> Stored data entries:
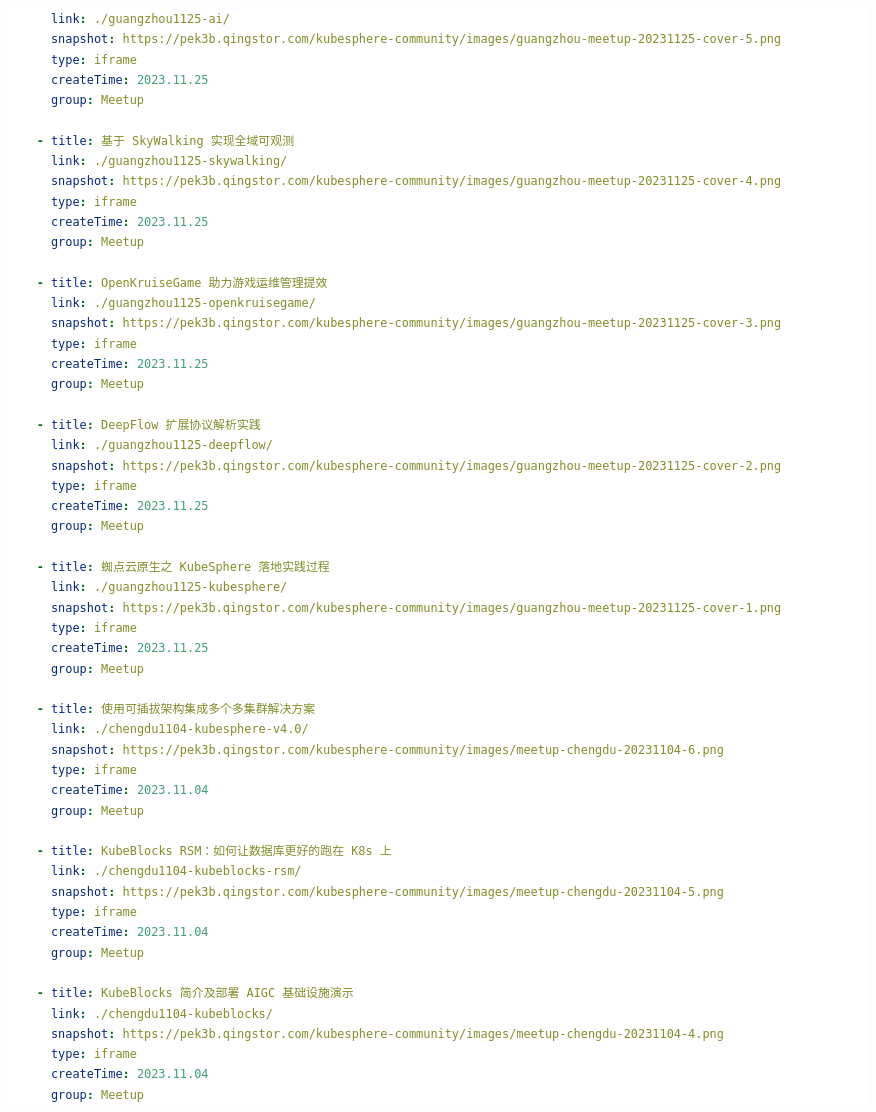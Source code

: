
 ```yaml
      link: ./guangzhou1125-ai/
      snapshot: https://pek3b.qingstor.com/kubesphere-community/images/guangzhou-meetup-20231125-cover-5.png
      type: iframe
      createTime: 2023.11.25
      group: Meetup

    - title: 基于 SkyWalking 实现全域可观测
      link: ./guangzhou1125-skywalking/
      snapshot: https://pek3b.qingstor.com/kubesphere-community/images/guangzhou-meetup-20231125-cover-4.png
      type: iframe
      createTime: 2023.11.25
      group: Meetup

    - title: OpenKruiseGame 助力游戏运维管理提效
      link: ./guangzhou1125-openkruisegame/
      snapshot: https://pek3b.qingstor.com/kubesphere-community/images/guangzhou-meetup-20231125-cover-3.png
      type: iframe
      createTime: 2023.11.25
      group: Meetup

    - title: DeepFlow 扩展协议解析实践
      link: ./guangzhou1125-deepflow/
      snapshot: https://pek3b.qingstor.com/kubesphere-community/images/guangzhou-meetup-20231125-cover-2.png
      type: iframe
      createTime: 2023.11.25
      group: Meetup

    - title: 蜘点云原生之 KubeSphere 落地实践过程
      link: ./guangzhou1125-kubesphere/
      snapshot: https://pek3b.qingstor.com/kubesphere-community/images/guangzhou-meetup-20231125-cover-1.png
      type: iframe
      createTime: 2023.11.25
      group: Meetup

    - title: 使用可插拔架构集成多个多集群解决方案
      link: ./chengdu1104-kubesphere-v4.0/
      snapshot: https://pek3b.qingstor.com/kubesphere-community/images/meetup-chengdu-20231104-6.png
      type: iframe
      createTime: 2023.11.04
      group: Meetup

    - title: KubeBlocks RSM：如何让数据库更好的跑在 K8s 上
      link: ./chengdu1104-kubeblocks-rsm/
      snapshot: https://pek3b.qingstor.com/kubesphere-community/images/meetup-chengdu-20231104-5.png
      type: iframe
      createTime: 2023.11.04
      group: Meetup

    - title: KubeBlocks 简介及部署 AIGC 基础设施演示
      link: ./chengdu1104-kubeblocks/
      snapshot: https://pek3b.qingstor.com/kubesphere-community/images/meetup-chengdu-20231104-4.png
      type: iframe
      createTime: 2023.11.04
      group: Meetup

```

> What the task requires: An exact copy of the records is required. Pictures do not belong in it.

> Solution for this exercise:
Source code

:
 ```yaml
      link: ./guangzhou1125-ai/
      snapshot: https://pek3b.qingstor.com/kubesphere-community/images/guangzhou-meetup-20231125-cover-5.png
      type: iframe
      createTime: 2023.11.25
      group: Meetup

    - title: 基于 SkyWalking 实现全域可观测
      link: ./guangzhou1125-skywalking/
      snapshot: https://pek3b.qingstor.com/kubesphere-community/images/guangzhou-meetup-20231125-cover-4.png
      type: iframe
      createTime: 2023.11.25
      group: Meetup

    - title: OpenKruiseGame 助力游戏运维管理提效
      link: ./guangzhou1125-openkruisegame/
      snapshot: https://pek3b.qingstor.com/kubesphere-community/images/guangzhou-meetup-20231125-cover-3.png
      type: iframe
      createTime: 2023.11.25
      group: Meetup

    - title: DeepFlow 扩展协议解析实践
      link: ./guangzhou1125-deepflow/
      snapshot: https://pek3b.qingstor.com/kubesphere-community/images/guangzhou-meetup-20231125-cover-2.png
      type: iframe
      createTime: 2023.11.25
      group: Meetup

    - title: 蜘点云原生之 KubeSphere 落地实践过程
      link: ./guangzhou1125-kubesphere/
      snapshot: https://pek3b.qingstor.com/kubesphere-community/images/guangzhou-meetup-20231125-cover-1.png
      type: iframe
      createTime: 2023.11.25
      group: Meetup

    - title: 使用可插拔架构集成多个多集群解决方案
      link: ./chengdu1104-kubesphere-v4.0/
      snapshot: https://pek3b.qingstor.com/kubesphere-community/images/meetup-chengdu-20231104-6.png
      type: iframe
      createTime: 2023.11.04
      group: Meetup

    - title: KubeBlocks RSM：如何让数据库更好的跑在 K8s 上
      link: ./chengdu1104-kubeblocks-rsm/
      snapshot: https://pek3b.qingstor.com/kubesphere-community/images/meetup-chengdu-20231104-5.png
      type: iframe
      createTime: 2023.11.04
      group: Meetup

    - title: KubeBlocks 简介及部署 AIGC 基础设施演示
      link: ./chengdu1104-kubeblocks/
      snapshot: https://pek3b.qingstor.com/kubesphere-community/images/meetup-chengdu-20231104-4.png
      type: iframe
      createTime: 2023.11.04
      group: Meetup

```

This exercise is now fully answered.